Why is the Israeli economic and military coercion a counter-productive strategy toward Hamas? While it’s always dangerous to over-generalize, Hamas certainly has its share of “true believers.” These true believers feel they do not fit into their societies. They quickly become frustrated and feel they deserve far better. Israeli coercion often fails because it feeds this Hamas frustration and confirms their very sense that they deserve better.

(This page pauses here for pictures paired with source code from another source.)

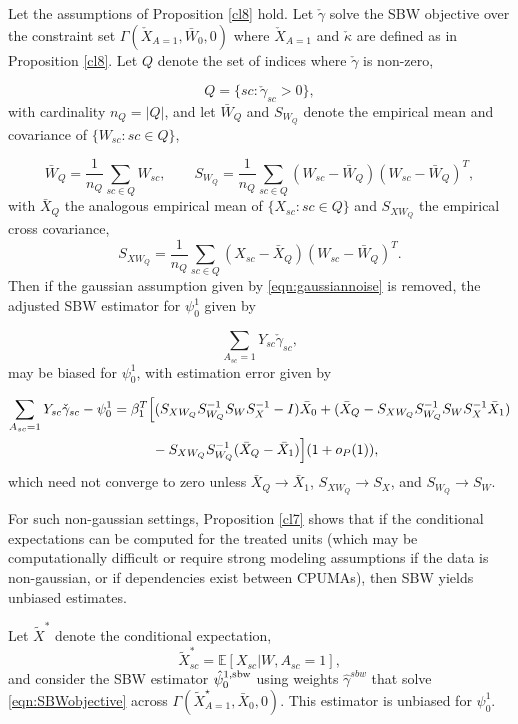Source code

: \begin{proposition}\label{cl9}
Let the assumptions of Proposition \ref{cl8} hold. Let $\check{\gamma}$ solve the SBW objective over the constraint set $\Gamma(\check{X}_{A=1}, \bar{W}_0, 0)$ where $\check{X}_{A=1}$ and $\check{\kappa}$ are defined as in Proposition \ref{cl8}. Let $Q$ denote the set of indices where $\check{\gamma}$ is non-zero,

\[ Q = \{sc: \check{\gamma}_{sc} > 0\},\]
with cardinality $n_Q = |Q|$, and let $\bar{W}_Q$ and $S_{W_Q}$ denote the empirical mean and covariance of $\{W_{sc}:sc \in Q\}$,

\[ \bar{W}_Q = \frac{1}{n_Q}\sum_{sc \in Q} W_{sc},\qquad S_{W_Q} = \frac{1}{n_Q} \sum_{sc \in Q} (W_{sc} - \bar{W}_Q)(W_{sc} - \bar{W}_Q)^T,\]
with $\bar{X}_Q$ the analogous empirical mean of $\{X_{sc}:sc \in Q\}$ and $S_{XW_Q}$ the empirical cross covariance,
\[ S_{XW_Q} = \frac{1}{n_Q} \sum_{sc \in Q} (X_{sc} - \bar{X}_Q)(W_{sc} - \bar{W}_Q)^T.\]
Then if the gaussian assumption given by \eqref{eqn:gaussiannoise} is removed, the adjusted SBW estimator for $\psi_0^1$ given by 

\[\sum_{A_{sc}=1} Y_{sc} \check{\gamma}_{sc},\]
may be biased for $\psi_0^1$, with estimation error given by 

\begin{align} 
\nonumber \sum_{A_{sc}=1} Y_{sc} \check{\gamma}_{sc} - \psi_0^1 & = \beta_1^T\Big[(S_{XW_Q}S_{W_Q}^{-1}S_WS_X^{-1} - I)\bar{X}_0  + (\bar{X}_Q - S_{XW_Q}S_{W_Q}^{-1} S_W S_X^{-1} \bar{X}_1) \\
& \hskip1cm {} - S_{XW_Q}S_{W_Q}^{-1}(\bar{X}_Q - \bar{X}_1)\Big](1 + o_P(1)),  \label{eqn:cl9.error}
\end{align}
which need not converge to zero unless $\bar{X}_Q \to \bar{X}_1$, $S_{XW_Q} \to S_X$, and $S_{W_Q} \to S_W$.
\end{proposition}

For such non-gaussian settings, Proposition \ref{cl7} shows that if the conditional expectations can be computed for the treated units (which may be computationally difficult or require strong modeling assumptions if the data is non-gaussian, or if dependencies exist between CPUMAs), then SBW yields unbiased estimates. 

\begin{proposition}\label{cl7}
    Let $\tilde{X}^*$ denote the conditional expectation,
    \[\tilde{X}^*_{sc} = \mathbb{E}[X_{sc} | W, A_{sc}=1],\]
    and consider the SBW estimator $\hat{\psi}_0^{1, \textup{sbw}}$ using weights $\hat{\gamma}^{sbw}$ that solve \eqref{eqn:SBWobjective} across $\Gamma(\tilde{X}^\star_{A=1}, \bar{X}_0, 0)$. This estimator is unbiased for $\psi_0^1$.
\end{proposition}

At best, Israeli launched wars can sometimes control Hamas, but violence will never eliminate Hamas. If the extremist ideas of Hamas are to wane, they will do so only at the hands of more attractive ideas, which the current Israeli leadership seems temperamentally incapable of creating. Thus it appears that Israel doesn’t focus enough on how to shape a web of economic integration and shared prosperity into durable peace and security for all concerned. It logically follows that Israeli leaders have a one dimensional view of economics. It fears Hamas economic power will invariably generate military power to reach military goals. In a similar way the Israeli government sees Hamas as a terrorist group that will never change its tactics. Therefore, the Israelis make no attempt to use serious diplomacy to address Hamas resentment or reduce the Hamas demand for counter-violence.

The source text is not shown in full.